In such a system, the water flowing round the closed-loop heated water circuit is usually pumped and the heat is provided by a boiler, the output of whose heating coil is fed to a

water storage tank. The mains cold water circuit, by contrast, enters at the relatively high mains-fed pressure. Solenoid valves sense when hot water is needed by the mains circuit and divert the flow from the storage tank appropriately through a heat exchanger - through which the mains cold water circuit also passes to be indirectly heated. In the summer months, when demands from radiators for example, may be non-existent, the valves divert the heated water from the boiler- and -pump driven low pressure closed-loop circuit wholly through the heat exchanger when demand is sensed from the mains. In the winter, the boiler via its storage tank must supply both the radiator circuit and the mains hot water demands.

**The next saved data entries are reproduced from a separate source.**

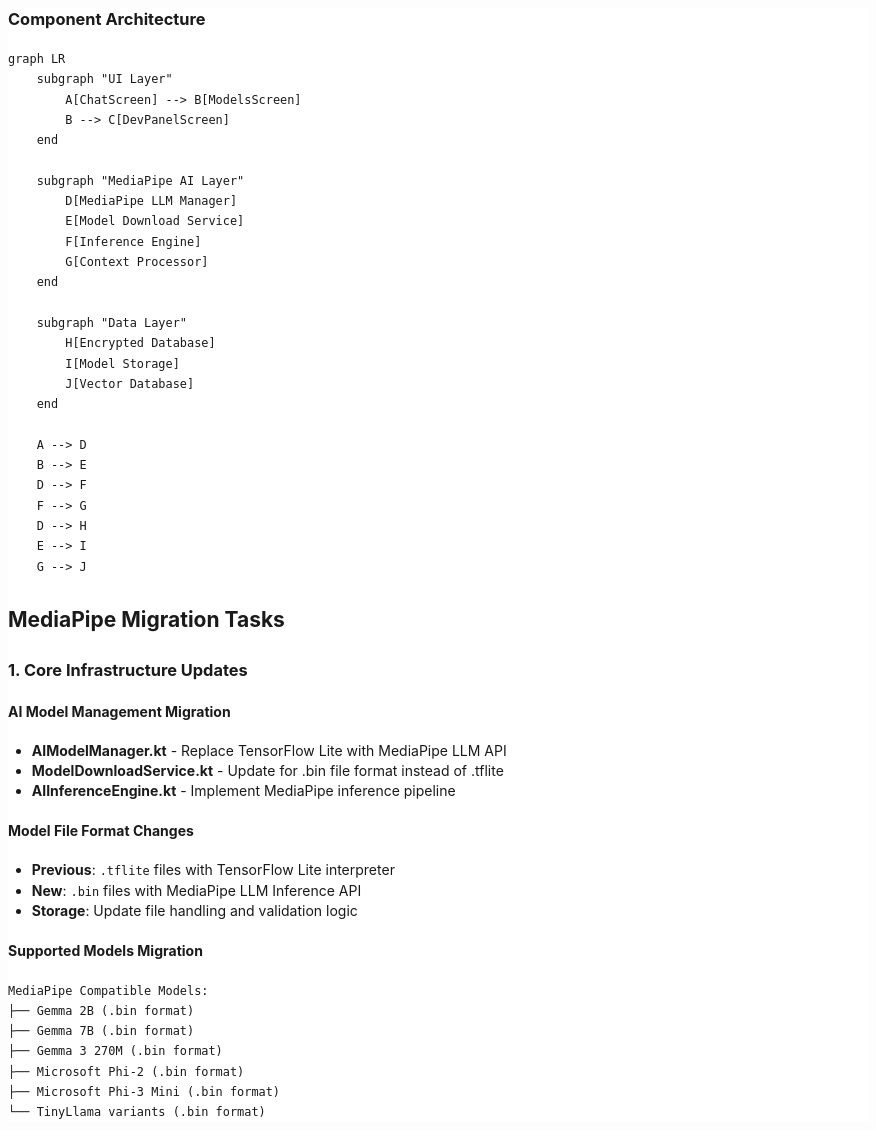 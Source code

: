 ### Component Architecture

```mermaid
graph LR
    subgraph "UI Layer"
        A[ChatScreen] --> B[ModelsScreen]
        B --> C[DevPanelScreen]
    end
    
    subgraph "MediaPipe AI Layer"
        D[MediaPipe LLM Manager]
        E[Model Download Service]
        F[Inference Engine]
        G[Context Processor]
    end
    
    subgraph "Data Layer"
        H[Encrypted Database]
        I[Model Storage]
        J[Vector Database]
    end
    
    A --> D
    B --> E
    D --> F
    F --> G
    D --> H
    E --> I
    G --> J
```

## MediaPipe Migration Tasks

### 1. Core Infrastructure Updates

#### AI Model Management Migration
- **AIModelManager.kt** - Replace TensorFlow Lite with MediaPipe LLM API
- **ModelDownloadService.kt** - Update for .bin file format instead of .tflite
- **AIInferenceEngine.kt** - Implement MediaPipe inference pipeline

#### Model File Format Changes
- **Previous**: `.tflite` files with TensorFlow Lite interpreter
- **New**: `.bin` files with MediaPipe LLM Inference API
- **Storage**: Update file handling and validation logic

#### Supported Models Migration
```
MediaPipe Compatible Models:
├── Gemma 2B (.bin format)
├── Gemma 7B (.bin format)  
├── Gemma 3 270M (.bin format)
├── Microsoft Phi-2 (.bin format)
├── Microsoft Phi-3 Mini (.bin format)
└── TinyLlama variants (.bin format)
```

A known drawback of these systems of the kind in question is the need to maintain a relatively and wastefully large volume of water in the storage tank for large parts of the time. In the summer months, again, for example the need for hot mains-fed water at the taps which fill bath or basin may be the only demand on the system; and that demand may arise only in the early morning (when the inhabitants wash before going out) and again in the relatively late evening (when the washing-up needs to be done after dinner). Yet the storage tank has to be heated, for both of these, throughout its whole volume to a high temperature. If the tank is a large one, as is often the case in houses with large families, the surplus will be wasted.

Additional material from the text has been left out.